27.05.2014 17:34
Wybory prezydenta Żyrardowa 2014 rok
Czy Rusinowska jest "Happy"?Wyborami do Brukseli rozpoczął się maraton wyborczy, który będzie trwał przez dwa lata. Przed nami najważniejsze, bo dotykające bezpośrednio wszystkich mieszkańców Żyrardowa, wybory samorządowe. Tak się jednak złożyło, że wybory do Europarlamentu mają duże znaczenie dla tych samorządowych. Po pierwsze - dlatego, że jest to swoisty sprawdzian dla partii politycznych, a po drugie – żyrardowscy kandydaci na europosłów: Beata Rusinowska i Paweł Sajak, są jednocześnie potencjalnymi kandydatami na fotel prezydenta miasta. Nic dziwnego, że i oni traktowali wybory do Brukseli jako sprawdzian siły swoich nazwisk.
details-images
W szczególnej sytuacji jest Rusinowska, która ze względu na słabą pozycję popieranego dotychczas przez PO prezydenta Wilka, stoi przed niemałym dylematem: dalej stawiać na Wilka czy ratować własną kandydaturą w mieście, co się da? Wynik, jaki pani Beata osiągnęła w samym Żyrardowie, nie daje podstaw do euforii. O wyniku posła Sajaka w myśl przysłowia, że nie kopie się leżącego, nie warto w ogóle wspominać. Wsparcie miasta i wykorzystanie do maksimum w kampanii wyborczej, pełnionej funkcji dyrektor CK, było bardzo wymowne. Happeningi i patronaty pani Rusinowskiej chyba wyczerpały limit środków budżetu CK na całą kadencję. Podobnie było z podobizną pani dyrektor, która uśmiechała się do wyborców we wszystkich punktach miasta. Ale to nie mogło dziwić skoro nad jej promocją czuwał osobiście wiceprezydent Obłękowski, który jak tylko mógł pilnował ekspozycji wyborczych i mobilizował elektorat swojej faworytki. Wszechobecność kandydatki potęgował fakt, że inni kandydaci raczej oszczędnie gospodarowali swoimi materiałami wyborczymi. Dlatego też słaby wynik, jaki osiągnęła w Żyrardowie, musi być sporym i niemiłym zaskoczeniem dla niej samej i lokalnej PO, widzącej ją już w fotelu prezydenta miasta. Na osłodę pozostało ponowne wejście do Sejmu kuchennymi drzwiami i nadzieja na karierę na Wiejskiej.

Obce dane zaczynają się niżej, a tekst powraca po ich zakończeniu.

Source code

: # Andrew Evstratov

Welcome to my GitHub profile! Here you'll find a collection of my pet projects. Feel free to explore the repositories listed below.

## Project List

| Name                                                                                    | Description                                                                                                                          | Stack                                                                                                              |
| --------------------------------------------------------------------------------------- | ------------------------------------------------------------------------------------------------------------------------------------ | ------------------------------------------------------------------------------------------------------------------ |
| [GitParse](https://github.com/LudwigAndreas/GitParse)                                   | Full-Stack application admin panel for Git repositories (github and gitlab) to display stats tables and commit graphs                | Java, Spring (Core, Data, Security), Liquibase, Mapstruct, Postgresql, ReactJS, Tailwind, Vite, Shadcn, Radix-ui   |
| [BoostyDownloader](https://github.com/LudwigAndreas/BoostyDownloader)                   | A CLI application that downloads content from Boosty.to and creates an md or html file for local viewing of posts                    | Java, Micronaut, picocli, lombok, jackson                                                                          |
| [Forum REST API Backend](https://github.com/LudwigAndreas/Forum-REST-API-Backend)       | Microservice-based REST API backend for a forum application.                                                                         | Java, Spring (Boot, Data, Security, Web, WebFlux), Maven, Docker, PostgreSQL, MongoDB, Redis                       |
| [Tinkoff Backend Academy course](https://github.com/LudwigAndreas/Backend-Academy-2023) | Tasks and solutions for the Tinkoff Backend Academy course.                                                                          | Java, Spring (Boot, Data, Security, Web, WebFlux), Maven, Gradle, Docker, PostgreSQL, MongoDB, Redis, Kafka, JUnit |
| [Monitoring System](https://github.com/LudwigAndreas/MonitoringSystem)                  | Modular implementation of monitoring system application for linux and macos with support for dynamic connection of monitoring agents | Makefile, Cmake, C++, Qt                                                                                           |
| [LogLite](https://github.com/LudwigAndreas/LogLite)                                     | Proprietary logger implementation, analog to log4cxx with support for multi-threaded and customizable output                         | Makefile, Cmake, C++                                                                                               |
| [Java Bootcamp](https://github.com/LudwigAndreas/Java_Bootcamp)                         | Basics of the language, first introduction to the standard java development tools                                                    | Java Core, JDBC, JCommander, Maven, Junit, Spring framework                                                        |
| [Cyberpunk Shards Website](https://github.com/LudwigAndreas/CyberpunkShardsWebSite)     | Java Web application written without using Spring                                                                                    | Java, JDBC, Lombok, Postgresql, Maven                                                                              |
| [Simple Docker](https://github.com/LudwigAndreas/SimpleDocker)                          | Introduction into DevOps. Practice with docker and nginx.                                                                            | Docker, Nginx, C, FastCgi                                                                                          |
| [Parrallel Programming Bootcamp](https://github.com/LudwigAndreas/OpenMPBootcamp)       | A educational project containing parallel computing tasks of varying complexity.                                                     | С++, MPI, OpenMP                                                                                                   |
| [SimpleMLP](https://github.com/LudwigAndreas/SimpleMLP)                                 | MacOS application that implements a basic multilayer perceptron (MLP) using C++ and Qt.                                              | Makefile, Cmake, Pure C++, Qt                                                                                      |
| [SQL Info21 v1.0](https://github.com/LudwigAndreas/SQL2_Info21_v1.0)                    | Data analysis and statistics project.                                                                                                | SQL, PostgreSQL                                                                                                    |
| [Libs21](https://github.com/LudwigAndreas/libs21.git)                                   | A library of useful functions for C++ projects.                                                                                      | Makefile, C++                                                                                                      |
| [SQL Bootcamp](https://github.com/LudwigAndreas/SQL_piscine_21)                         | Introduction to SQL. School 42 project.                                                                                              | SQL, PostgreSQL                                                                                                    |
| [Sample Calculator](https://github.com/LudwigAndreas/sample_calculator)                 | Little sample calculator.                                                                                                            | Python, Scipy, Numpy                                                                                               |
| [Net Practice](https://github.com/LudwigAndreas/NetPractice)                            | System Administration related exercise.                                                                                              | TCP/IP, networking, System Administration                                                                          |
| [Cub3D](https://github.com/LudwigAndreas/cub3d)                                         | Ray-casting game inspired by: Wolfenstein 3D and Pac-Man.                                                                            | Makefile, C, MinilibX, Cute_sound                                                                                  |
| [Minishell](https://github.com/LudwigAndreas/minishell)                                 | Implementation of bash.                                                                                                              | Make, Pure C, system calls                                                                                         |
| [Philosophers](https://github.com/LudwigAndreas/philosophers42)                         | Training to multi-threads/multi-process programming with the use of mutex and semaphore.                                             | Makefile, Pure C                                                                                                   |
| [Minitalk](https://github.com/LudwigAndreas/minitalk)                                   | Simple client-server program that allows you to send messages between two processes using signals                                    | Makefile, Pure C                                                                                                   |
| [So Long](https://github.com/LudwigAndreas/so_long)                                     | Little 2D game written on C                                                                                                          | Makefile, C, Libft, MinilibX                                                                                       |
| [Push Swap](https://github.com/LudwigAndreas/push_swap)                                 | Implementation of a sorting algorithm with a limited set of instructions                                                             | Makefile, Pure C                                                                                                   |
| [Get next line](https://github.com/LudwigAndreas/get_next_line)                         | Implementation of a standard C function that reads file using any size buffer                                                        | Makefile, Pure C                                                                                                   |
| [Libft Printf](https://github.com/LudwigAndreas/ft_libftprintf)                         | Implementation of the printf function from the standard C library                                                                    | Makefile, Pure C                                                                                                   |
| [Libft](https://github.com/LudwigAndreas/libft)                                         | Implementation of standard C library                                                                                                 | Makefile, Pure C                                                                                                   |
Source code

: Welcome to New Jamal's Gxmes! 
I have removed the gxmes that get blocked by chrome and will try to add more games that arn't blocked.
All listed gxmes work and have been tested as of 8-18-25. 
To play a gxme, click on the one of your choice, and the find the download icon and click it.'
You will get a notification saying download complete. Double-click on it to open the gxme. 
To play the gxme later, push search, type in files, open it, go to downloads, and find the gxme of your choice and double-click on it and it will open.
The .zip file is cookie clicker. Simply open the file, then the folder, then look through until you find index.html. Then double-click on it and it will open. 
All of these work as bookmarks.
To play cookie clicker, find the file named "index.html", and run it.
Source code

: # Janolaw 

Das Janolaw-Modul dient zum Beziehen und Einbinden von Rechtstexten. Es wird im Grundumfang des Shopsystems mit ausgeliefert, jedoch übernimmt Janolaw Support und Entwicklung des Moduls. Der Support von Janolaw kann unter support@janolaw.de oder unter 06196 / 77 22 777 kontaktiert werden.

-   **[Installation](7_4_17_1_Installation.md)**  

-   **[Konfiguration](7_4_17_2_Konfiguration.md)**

Czy Rusinowska jest „happy”? Z osiągniętego wyniku w Żyrardowie szczęśliwa być nie może. Sprawdzian wypadł dla nie bardzo niekorzystnie. Na szczęście jednak Julia Pitera dostając się do Brukseli zwolniła dla niej miejsce w polskim parlamencie. I tylko z tego powodu, Rusinowska może być szczęśliwa. Teraz nasuwa się inne pytanie: czy będzie kandydatką PO na prezydenta Żyrardowa, czy też raczej postawi na karierę w zupełnie innej lidze, jaką jest posłowanie? Należy przypuszczać, że tutaj dla pani Beaty otwierają się zgoła duże możliwości. W przyszłorocznych wyborach do Sejmu, może otrzymać bardzo wysokie i co więcej „biorące”, miejsce na liście. Przy słabnących notowaniach PO wydaje się, że jest to bezpieczne i komfortowe rozwiązanie. Zwłaszcza, że ewentualne zajmowanie się trudnymi żyrardowskimi sprawami, z jakimi zmierzy się nowy prezydent, musi budzić odruchowy wstręt u osoby, która raczej nie przywykła do ciężkiej pracy. To, jaki jest stan emocjonalny Rusinowskiej, może być dla żyrardowian bardzo ważny. Z historii wiemy, że od humoru pewnej carycy zależał los naszego kraju. Całe szczęście, że „nasza caryca” z osiągniętego wyniku jest „happy”. Może zatem i my powinniśmy też być?